### Extracted records

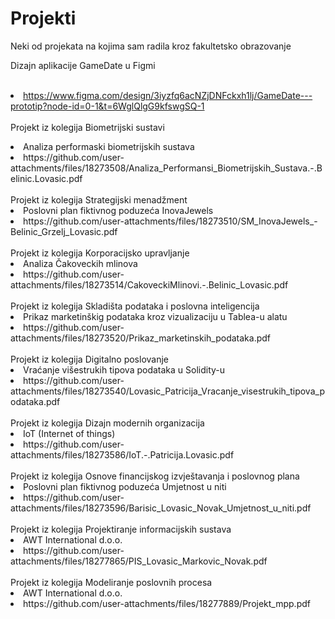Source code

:# Projekti
Neki od projekata na kojima sam radila kroz fakultetsko obrazovanje<br/>

Dizajn aplikacije GameDate u Figmi <br/>
&emsp;<li>https://www.figma.com/design/3iyzfq6acNZjDNFckxh1lj/GameDate---prototip?node-id=0-1&t=6WglQlgG9kfswgSQ-1
<br/><br/>
Projekt iz kolegija Biometrijski sustavi<br/>
<li>Analiza performaski biometrijskih sustava
<li>https://github.com/user-attachments/files/18273508/Analiza_Performansi_Biometrijskih_Sustava.-.Belinic.Lovasic.pdf
<br/><br/>
Projekt iz kolegija Strategijski menadžment<br/>
<li>Poslovni plan fiktivnog poduzeća InovaJewels
<li>https://github.com/user-attachments/files/18273510/SM_InovaJewels_-Belinic_Grzelj_Lovasic.pdf
<br/><br/>
Projekt iz kolegija Korporacijsko upravljanje<br/>
<li>Analiza Čakoveckih mlinova
<li>https://github.com/user-attachments/files/18273514/CakoveckiMlinovi.-.Belinic_Lovasic.pdf
<br/><br/>
Projekt iz kolegija Skladišta podataka i poslovna inteligencija<br/>
<li>Prikaz marketinškig podataka kroz vizualizaciju u Tablea-u alatu
<li>https://github.com/user-attachments/files/18273520/Prikaz_marketinskih_podataka.pdf
<br/><br/>
Projekt iz kolegija Digitalno poslovanje<br/>
<li>Vraćanje višestrukih tipova podataka u Solidity-u
<li>https://github.com/user-attachments/files/18273540/Lovasic_Patricija_Vracanje_visestrukih_tipova_podataka.pdf
<br/><br/>
Projekt iz kolegija Dizajn modernih organizacija<br/>
<li>IoT (Internet of things)
<li>https://github.com/user-attachments/files/18273586/IoT.-.Patricija.Lovasic.pdf
<br/><br/>
Projekt iz kolegija Osnove financijskog izvještavanja i poslovnog plana<br/>
<li>Poslovni plan fiktivnog poduzeća Umjetnost u niti
<li>https://github.com/user-attachments/files/18273596/Barisic_Lovasic_Novak_Umjetnost_u_niti.pdf
<br/><br/>
Projekt iz kolegija Projektiranje informacijskih sustava<br/>
<li>AWT International d.o.o.
<li>https://github.com/user-attachments/files/18277865/PIS_Lovasic_Markovic_Novak.pdf
<br/><br/>
Projekt iz kolegija Modeliranje poslovnih procesa <br/>
<li>AWT International d.o.o.
<li>https://github.com/user-attachments/files/18277889/Projekt_mpp.pdf




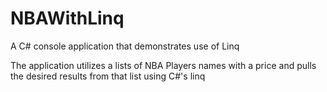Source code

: # NBAWithLinq
A C# console application that demonstrates use of Linq 

The application utilizes a lists of NBA Players names with a price and pulls the desired results from that list
using C#'s linq 
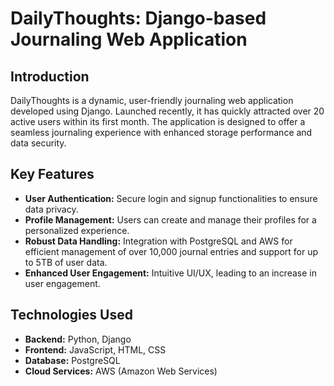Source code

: # DailyThoughts: Django-based Journaling Web Application

## Introduction

DailyThoughts is a dynamic, user-friendly journaling web application developed using Django. Launched recently, it has quickly attracted over 20 active users within its first month. The application is designed to offer a seamless journaling experience with enhanced storage performance and data security.

## Key Features

- **User Authentication:** Secure login and signup functionalities to ensure data privacy.
- **Profile Management:** Users can create and manage their profiles for a personalized experience.
- **Robust Data Handling:** Integration with PostgreSQL and AWS for efficient management of over 10,000 journal entries and support for up to 5TB of user data.
- **Enhanced User Engagement:** Intuitive UI/UX, leading to an increase in user engagement.

## Technologies Used

- **Backend:** Python, Django
- **Frontend:** JavaScript, HTML, CSS
- **Database:** PostgreSQL
- **Cloud Services:** AWS (Amazon Web Services)

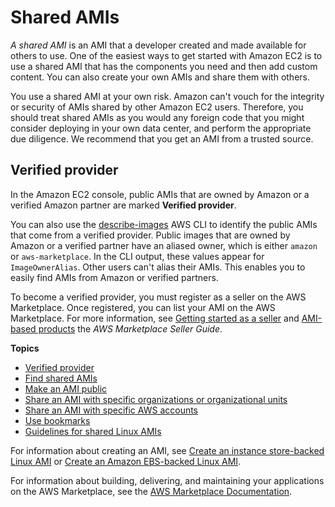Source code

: # Shared AMIs<a name="sharing-amis"></a>

*A shared AMI* is an AMI that a developer created and made available for others to use\. One of the easiest ways to get started with Amazon EC2 is to use a shared AMI that has the components you need and then add custom content\. You can also create your own AMIs and share them with others\. 

You use a shared AMI at your own risk\. Amazon can't vouch for the integrity or security of AMIs shared by other Amazon EC2 users\. Therefore, you should treat shared AMIs as you would any foreign code that you might consider deploying in your own data center, and perform the appropriate due diligence\. We recommend that you get an AMI from a trusted source\.

## Verified provider<a name="verified-ami-provider"></a>

In the Amazon EC2 console, public AMIs that are owned by Amazon or a verified Amazon partner are marked **Verified provider**\.

You can also use the [describe\-images](https://docs.aws.amazon.com/cli/latest/reference/ec2/describe-images.html) AWS CLI to identify the public AMIs that come from a verified provider\. Public images that are owned by Amazon or a verified partner have an aliased owner, which is either `amazon` or `aws-marketplace`\. In the CLI output, these values appear for `ImageOwnerAlias`\. Other users can't alias their AMIs\. This enables you to easily find AMIs from Amazon or verified partners\.

To become a verified provider, you must register as a seller on the AWS Marketplace\. Once registered, you can list your AMI on the AWS Marketplace\. For more information, see [Getting started as a seller](https://docs.aws.amazon.com/marketplace/latest/userguide/user-guide-for-sellers.html) and [AMI\-based products](https://docs.aws.amazon.com/marketplace/latest/userguide/ami-products.html) the *AWS Marketplace Seller Guide*\.

**Topics**
+ [Verified provider](#verified-ami-provider)
+ [Find shared AMIs](usingsharedamis-finding.md)
+ [Make an AMI public](sharingamis-intro.md)
+ [Share an AMI with specific organizations or organizational units](share-amis-with-organizations-and-OUs.md)
+ [Share an AMI with specific AWS accounts](sharingamis-explicit.md)
+ [Use bookmarks](using-bookmarks.md)
+ [Guidelines for shared Linux AMIs](building-shared-amis.md)

For information about creating an AMI, see [Create an instance store\-backed Linux AMI](https://docs.aws.amazon.com/AWSEC2/latest/UserGuide/creating-an-ami-instance-store.html) or [Create an Amazon EBS\-backed Linux AMI](https://docs.aws.amazon.com/AWSEC2/latest/UserGuide/creating-an-ami-ebs.html)\.

For information about building, delivering, and maintaining your applications on the AWS Marketplace, see the [AWS Marketplace Documentation](https://docs.aws.amazon.com/marketplace/)\.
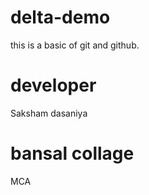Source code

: # delta-demo
this is a basic of git and github.

# developer

Saksham dasaniya

# bansal collage

MCA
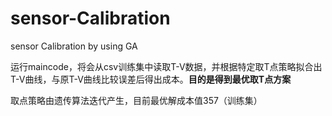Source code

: # sensor-Calibration
sensor Calibration by using GA

运行maincode，将会从csv训练集中读取T-V数据，并根据特定取T点策略拟合出T-V曲线，与原T-V曲线比较误差后得出成本。**目的是得到最优取T点方案**


取点策略由遗传算法迭代产生，目前最优解成本值357（训练集）
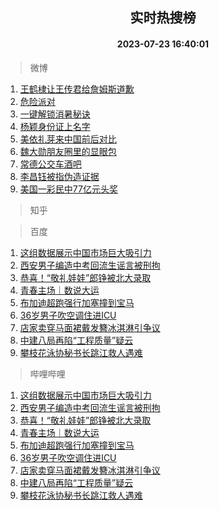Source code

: <div align="center"><h2>实时热搜榜</h2><h4>2023-07-23 16:40:01</h4></div>

> 微博  

1. [王鹤棣让王传君给詹姆斯道歉](https://s.weibo.com/weibo?q=%23%E7%8E%8B%E9%B9%A4%E6%A3%A3%E8%AE%A9%E7%8E%8B%E4%BC%A0%E5%90%9B%E7%BB%99%E8%A9%B9%E5%A7%86%E6%96%AF%E9%81%93%E6%AD%89%23&t=31&band_rank=1&Refer=top)<br />
2. [危险派对](https://s.weibo.com/weibo?q=%E5%8D%B1%E9%99%A9%E6%B4%BE%E5%AF%B9&t=31&band_rank=2&Refer=top)<br />
3. [一键解锁消暑秘诀](https://s.weibo.com/weibo?q=%23%E4%B8%80%E9%94%AE%E8%A7%A3%E9%94%81%E6%B6%88%E6%9A%91%E7%A7%98%E8%AF%80%23&t=31&band_rank=3&Refer=top)<br />
4. [杨颖身份证上名字](https://s.weibo.com/weibo?q=%E6%9D%A8%E9%A2%96%E8%BA%AB%E4%BB%BD%E8%AF%81%E4%B8%8A%E5%90%8D%E5%AD%97&t=31&band_rank=4&Refer=top)<br />
5. [美依礼芽来中国前后对比](https://s.weibo.com/weibo?q=%23%E7%BE%8E%E4%BE%9D%E7%A4%BC%E8%8A%BD%E6%9D%A5%E4%B8%AD%E5%9B%BD%E5%89%8D%E5%90%8E%E5%AF%B9%E6%AF%94%23&t=31&band_rank=5&Refer=top)<br />
6. [魏大勋朋友圈里的显眼包](https://s.weibo.com/weibo?q=%23%E9%AD%8F%E5%A4%A7%E5%8B%8B%E6%9C%8B%E5%8F%8B%E5%9C%88%E9%87%8C%E7%9A%84%E6%98%BE%E7%9C%BC%E5%8C%85%23&t=31&band_rank=6&Refer=top)<br />
7. [常德公交车酒吧](https://s.weibo.com/weibo?q=%E5%B8%B8%E5%BE%B7%E5%85%AC%E4%BA%A4%E8%BD%A6%E9%85%92%E5%90%A7&t=31&band_rank=7&Refer=top)<br />
8. [李昌钰被指伪造证据](https://s.weibo.com/weibo?q=%23%E6%9D%8E%E6%98%8C%E9%92%B0%E8%A2%AB%E6%8C%87%E4%BC%AA%E9%80%A0%E8%AF%81%E6%8D%AE%23&t=31&band_rank=8&Refer=top)<br />
9. [美国一彩民中77亿元头奖](https://s.weibo.com/weibo?q=%23%E7%BE%8E%E5%9B%BD%E4%B8%80%E5%BD%A9%E6%B0%91%E4%B8%AD77%E4%BA%BF%E5%85%83%E5%A4%B4%E5%A5%96%23&t=31&band_rank=9&Refer=top)<br />

> 知乎  


> 百度  

1. [这组数据展示中国市场巨大吸引力](https://www.baidu.com/s?wd=%E8%BF%99%E7%BB%84%E6%95%B0%E6%8D%AE%E5%B1%95%E7%A4%BA%E4%B8%AD%E5%9B%BD%E5%B8%82%E5%9C%BA%E5%B7%A8%E5%A4%A7%E5%90%B8%E5%BC%95%E5%8A%9B&sa=fyb_news&rsv_dl=fyb_news)<br />
2. [西安男子编造中考回流生谣言被刑拘](https://www.baidu.com/s?wd=%E8%A5%BF%E5%AE%89%E7%94%B7%E5%AD%90%E7%BC%96%E9%80%A0%E4%B8%AD%E8%80%83%E5%9B%9E%E6%B5%81%E7%94%9F%E8%B0%A3%E8%A8%80%E8%A2%AB%E5%88%91%E6%8B%98&sa=fyb_news&rsv_dl=fyb_news)<br />
3. [恭喜！“敬礼娃娃”郎铮被北大录取](https://www.baidu.com/s?wd=%E6%81%AD%E5%96%9C%EF%BC%81%E2%80%9C%E6%95%AC%E7%A4%BC%E5%A8%83%E5%A8%83%E2%80%9D%E9%83%8E%E9%93%AE%E8%A2%AB%E5%8C%97%E5%A4%A7%E5%BD%95%E5%8F%96&sa=fyb_news&rsv_dl=fyb_news)<br />
4. [青春主场｜数说大运](https://www.baidu.com/s?wd=%E9%9D%92%E6%98%A5%E4%B8%BB%E5%9C%BA%EF%BD%9C%E6%95%B0%E8%AF%B4%E5%A4%A7%E8%BF%90&sa=fyb_news&rsv_dl=fyb_news)<br />
5. [布加迪超跑强行加塞撞到宝马](https://www.baidu.com/s?wd=%E5%B8%83%E5%8A%A0%E8%BF%AA%E8%B6%85%E8%B7%91%E5%BC%BA%E8%A1%8C%E5%8A%A0%E5%A1%9E%E6%92%9E%E5%88%B0%E5%AE%9D%E9%A9%AC&sa=fyb_news&rsv_dl=fyb_news)<br />
6. [36岁男子吹空调住进ICU](https://www.baidu.com/s?wd=36%E5%B2%81%E7%94%B7%E5%AD%90%E5%90%B9%E7%A9%BA%E8%B0%83%E4%BD%8F%E8%BF%9BICU&sa=fyb_news&rsv_dl=fyb_news)<br />
7. [店家卖穿马面裙戴发簪冰淇淋引争议](https://www.baidu.com/s?wd=%E5%BA%97%E5%AE%B6%E5%8D%96%E7%A9%BF%E9%A9%AC%E9%9D%A2%E8%A3%99%E6%88%B4%E5%8F%91%E7%B0%AA%E5%86%B0%E6%B7%87%E6%B7%8B%E5%BC%95%E4%BA%89%E8%AE%AE&sa=fyb_news&rsv_dl=fyb_news)<br />
8. [中建八局再陷“工程质量”疑云](https://www.baidu.com/s?wd=%E4%B8%AD%E5%BB%BA%E5%85%AB%E5%B1%80%E5%86%8D%E9%99%B7%E2%80%9C%E5%B7%A5%E7%A8%8B%E8%B4%A8%E9%87%8F%E2%80%9D%E7%96%91%E4%BA%91&sa=fyb_news&rsv_dl=fyb_news)<br />
9. [攀枝花泳协秘书长跳江救人遇难](https://www.baidu.com/s?wd=%E6%94%80%E6%9E%9D%E8%8A%B1%E6%B3%B3%E5%8D%8F%E7%A7%98%E4%B9%A6%E9%95%BF%E8%B7%B3%E6%B1%9F%E6%95%91%E4%BA%BA%E9%81%87%E9%9A%BE&sa=fyb_news&rsv_dl=fyb_news)<br />

> 哔哩哔哩  

1. [这组数据展示中国市场巨大吸引力](https://www.baidu.com/s?wd=%E8%BF%99%E7%BB%84%E6%95%B0%E6%8D%AE%E5%B1%95%E7%A4%BA%E4%B8%AD%E5%9B%BD%E5%B8%82%E5%9C%BA%E5%B7%A8%E5%A4%A7%E5%90%B8%E5%BC%95%E5%8A%9B&sa=fyb_news&rsv_dl=fyb_news)<br />
2. [西安男子编造中考回流生谣言被刑拘](https://www.baidu.com/s?wd=%E8%A5%BF%E5%AE%89%E7%94%B7%E5%AD%90%E7%BC%96%E9%80%A0%E4%B8%AD%E8%80%83%E5%9B%9E%E6%B5%81%E7%94%9F%E8%B0%A3%E8%A8%80%E8%A2%AB%E5%88%91%E6%8B%98&sa=fyb_news&rsv_dl=fyb_news)<br />
3. [恭喜！“敬礼娃娃”郎铮被北大录取](https://www.baidu.com/s?wd=%E6%81%AD%E5%96%9C%EF%BC%81%E2%80%9C%E6%95%AC%E7%A4%BC%E5%A8%83%E5%A8%83%E2%80%9D%E9%83%8E%E9%93%AE%E8%A2%AB%E5%8C%97%E5%A4%A7%E5%BD%95%E5%8F%96&sa=fyb_news&rsv_dl=fyb_news)<br />
4. [青春主场｜数说大运](https://www.baidu.com/s?wd=%E9%9D%92%E6%98%A5%E4%B8%BB%E5%9C%BA%EF%BD%9C%E6%95%B0%E8%AF%B4%E5%A4%A7%E8%BF%90&sa=fyb_news&rsv_dl=fyb_news)<br />
5. [布加迪超跑强行加塞撞到宝马](https://www.baidu.com/s?wd=%E5%B8%83%E5%8A%A0%E8%BF%AA%E8%B6%85%E8%B7%91%E5%BC%BA%E8%A1%8C%E5%8A%A0%E5%A1%9E%E6%92%9E%E5%88%B0%E5%AE%9D%E9%A9%AC&sa=fyb_news&rsv_dl=fyb_news)<br />
6. [36岁男子吹空调住进ICU](https://www.baidu.com/s?wd=36%E5%B2%81%E7%94%B7%E5%AD%90%E5%90%B9%E7%A9%BA%E8%B0%83%E4%BD%8F%E8%BF%9BICU&sa=fyb_news&rsv_dl=fyb_news)<br />
7. [店家卖穿马面裙戴发簪冰淇淋引争议](https://www.baidu.com/s?wd=%E5%BA%97%E5%AE%B6%E5%8D%96%E7%A9%BF%E9%A9%AC%E9%9D%A2%E8%A3%99%E6%88%B4%E5%8F%91%E7%B0%AA%E5%86%B0%E6%B7%87%E6%B7%8B%E5%BC%95%E4%BA%89%E8%AE%AE&sa=fyb_news&rsv_dl=fyb_news)<br />
8. [中建八局再陷“工程质量”疑云](https://www.baidu.com/s?wd=%E4%B8%AD%E5%BB%BA%E5%85%AB%E5%B1%80%E5%86%8D%E9%99%B7%E2%80%9C%E5%B7%A5%E7%A8%8B%E8%B4%A8%E9%87%8F%E2%80%9D%E7%96%91%E4%BA%91&sa=fyb_news&rsv_dl=fyb_news)<br />
9. [攀枝花泳协秘书长跳江救人遇难](https://www.baidu.com/s?wd=%E6%94%80%E6%9E%9D%E8%8A%B1%E6%B3%B3%E5%8D%8F%E7%A7%98%E4%B9%A6%E9%95%BF%E8%B7%B3%E6%B1%9F%E6%95%91%E4%BA%BA%E9%81%87%E9%9A%BE&sa=fyb_news&rsv_dl=fyb_news)<br />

######

[Problem]
Report back every line of the entries in which "started" occurs.

[Written solution]
*A shared AMI* is an AMI that a developer created and made available for others to use\. One of the easiest ways to get started with Amazon EC2 is to use a shared AMI that has the components you need and then add custom content\. You can also create your own AMIs and share them with others\. 
To become a verified provider, you must register as a seller on the AWS Marketplace\. Once registered, you can list your AMI on the AWS Marketplace\. For more information, see [Getting started as a seller](https://docs.aws.amazon.com/marketplace/latest/userguide/user-guide-for-sellers.html) and [AMI\-based products](https://docs.aws.amazon.com/marketplace/latest/userguide/ami-products.html) the *AWS Marketplace Seller Guide*\.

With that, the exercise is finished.